▸ **TASK DIRECTIONS**:
Say how many of the lines below include the word "IdentityType". Only the number should be given.

(Beginning of EXTRACTED ENTRIES)

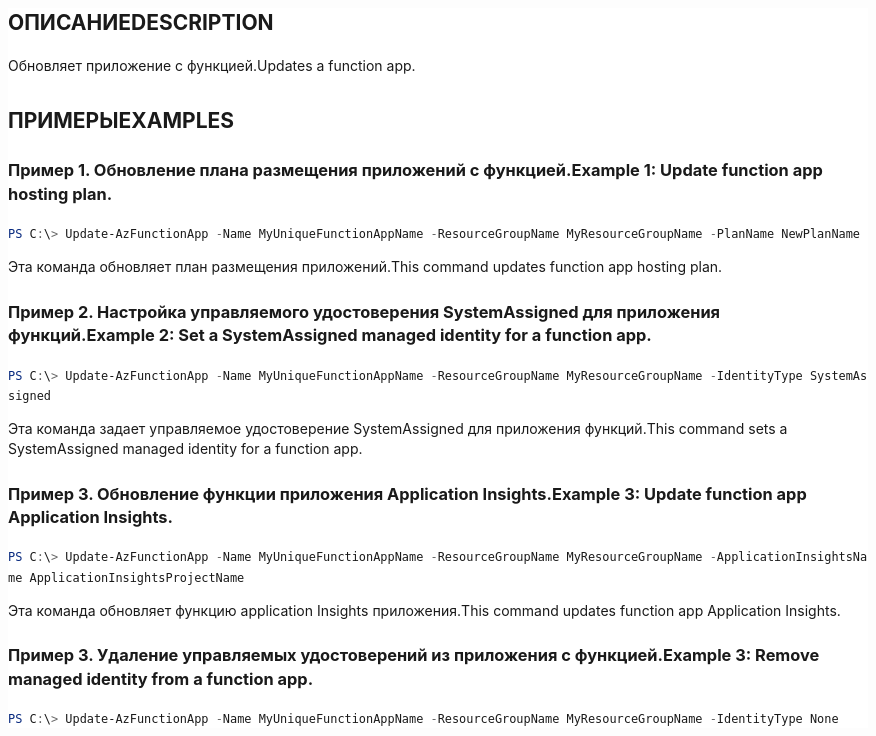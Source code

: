 ## <span data-ttu-id="f2643-107">ОПИСАНИЕ</span><span class="sxs-lookup"><span data-stu-id="f2643-107">DESCRIPTION</span></span>
<span data-ttu-id="f2643-108">Обновляет приложение с функцией.</span><span class="sxs-lookup"><span data-stu-id="f2643-108">Updates a function app.</span></span>

## <span data-ttu-id="f2643-109">ПРИМЕРЫ</span><span class="sxs-lookup"><span data-stu-id="f2643-109">EXAMPLES</span></span>

### <span data-ttu-id="f2643-110">Пример 1. Обновление плана размещения приложений с функцией.</span><span class="sxs-lookup"><span data-stu-id="f2643-110">Example 1: Update function app hosting plan.</span></span>
```powershell
PS C:\> Update-AzFunctionApp -Name MyUniqueFunctionAppName -ResourceGroupName MyResourceGroupName -PlanName NewPlanName 
```

<span data-ttu-id="f2643-111">Эта команда обновляет план размещения приложений.</span><span class="sxs-lookup"><span data-stu-id="f2643-111">This command updates function app hosting plan.</span></span>

### <span data-ttu-id="f2643-112">Пример 2. Настройка управляемого удостоверения SystemAssigned для приложения функций.</span><span class="sxs-lookup"><span data-stu-id="f2643-112">Example 2: Set a SystemAssigned managed identity for a function app.</span></span>
```powershell
PS C:\> Update-AzFunctionApp -Name MyUniqueFunctionAppName -ResourceGroupName MyResourceGroupName -IdentityType SystemAssigned 
```

<span data-ttu-id="f2643-113">Эта команда задает управляемое удостоверение SystemAssigned для приложения функций.</span><span class="sxs-lookup"><span data-stu-id="f2643-113">This command sets a SystemAssigned managed identity for a function app.</span></span>

### <span data-ttu-id="f2643-114">Пример 3. Обновление функции приложения Application Insights.</span><span class="sxs-lookup"><span data-stu-id="f2643-114">Example 3: Update function app Application Insights.</span></span>
```powershell
PS C:\> Update-AzFunctionApp -Name MyUniqueFunctionAppName -ResourceGroupName MyResourceGroupName -ApplicationInsightsName ApplicationInsightsProjectName 
```

<span data-ttu-id="f2643-115">Эта команда обновляет функцию application Insights приложения.</span><span class="sxs-lookup"><span data-stu-id="f2643-115">This command updates function app Application Insights.</span></span>

### <span data-ttu-id="f2643-116">Пример 3. Удаление управляемых удостоверений из приложения с функцией.</span><span class="sxs-lookup"><span data-stu-id="f2643-116">Example 3: Remove managed identity from a function app.</span></span>
```powershell
PS C:\> Update-AzFunctionApp -Name MyUniqueFunctionAppName -ResourceGroupName MyResourceGroupName -IdentityType None 
```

(End of EXTRACTED ENTRIES)

▸ **ANSWER TO THE EXERCISE**:
2